# Your objective:
A single figure is required: the number of lines below in which the word "UNIQUE" occurs.

# Exercise inputs:
<<<<
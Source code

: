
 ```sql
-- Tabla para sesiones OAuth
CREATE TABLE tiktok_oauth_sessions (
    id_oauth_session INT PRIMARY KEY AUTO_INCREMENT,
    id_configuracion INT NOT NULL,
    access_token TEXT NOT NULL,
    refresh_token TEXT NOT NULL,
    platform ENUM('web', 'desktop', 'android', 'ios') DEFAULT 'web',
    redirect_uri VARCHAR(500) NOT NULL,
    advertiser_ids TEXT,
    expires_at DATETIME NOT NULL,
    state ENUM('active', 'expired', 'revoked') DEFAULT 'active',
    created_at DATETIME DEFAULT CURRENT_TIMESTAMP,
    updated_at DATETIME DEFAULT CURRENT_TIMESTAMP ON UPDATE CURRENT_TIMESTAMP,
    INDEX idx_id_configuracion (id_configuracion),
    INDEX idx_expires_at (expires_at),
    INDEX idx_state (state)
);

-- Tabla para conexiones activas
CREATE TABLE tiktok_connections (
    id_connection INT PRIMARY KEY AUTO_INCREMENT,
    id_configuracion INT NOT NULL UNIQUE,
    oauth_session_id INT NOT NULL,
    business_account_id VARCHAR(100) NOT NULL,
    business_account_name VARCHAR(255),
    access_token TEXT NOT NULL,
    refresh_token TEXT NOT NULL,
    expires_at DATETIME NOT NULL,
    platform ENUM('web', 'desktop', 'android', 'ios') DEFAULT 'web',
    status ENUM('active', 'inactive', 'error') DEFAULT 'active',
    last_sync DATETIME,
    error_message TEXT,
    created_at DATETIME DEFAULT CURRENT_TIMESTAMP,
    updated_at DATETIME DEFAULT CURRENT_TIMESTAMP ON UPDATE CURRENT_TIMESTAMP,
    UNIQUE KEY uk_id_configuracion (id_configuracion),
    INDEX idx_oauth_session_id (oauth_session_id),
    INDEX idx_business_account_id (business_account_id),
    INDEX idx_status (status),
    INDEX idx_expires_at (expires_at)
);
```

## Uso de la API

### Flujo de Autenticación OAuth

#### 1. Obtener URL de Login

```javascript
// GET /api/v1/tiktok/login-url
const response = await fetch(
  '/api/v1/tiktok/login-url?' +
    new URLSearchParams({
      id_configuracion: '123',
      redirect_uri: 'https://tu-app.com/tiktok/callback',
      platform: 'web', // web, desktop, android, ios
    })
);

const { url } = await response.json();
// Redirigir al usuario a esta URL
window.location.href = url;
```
>>>>
# Response to this exercise:
2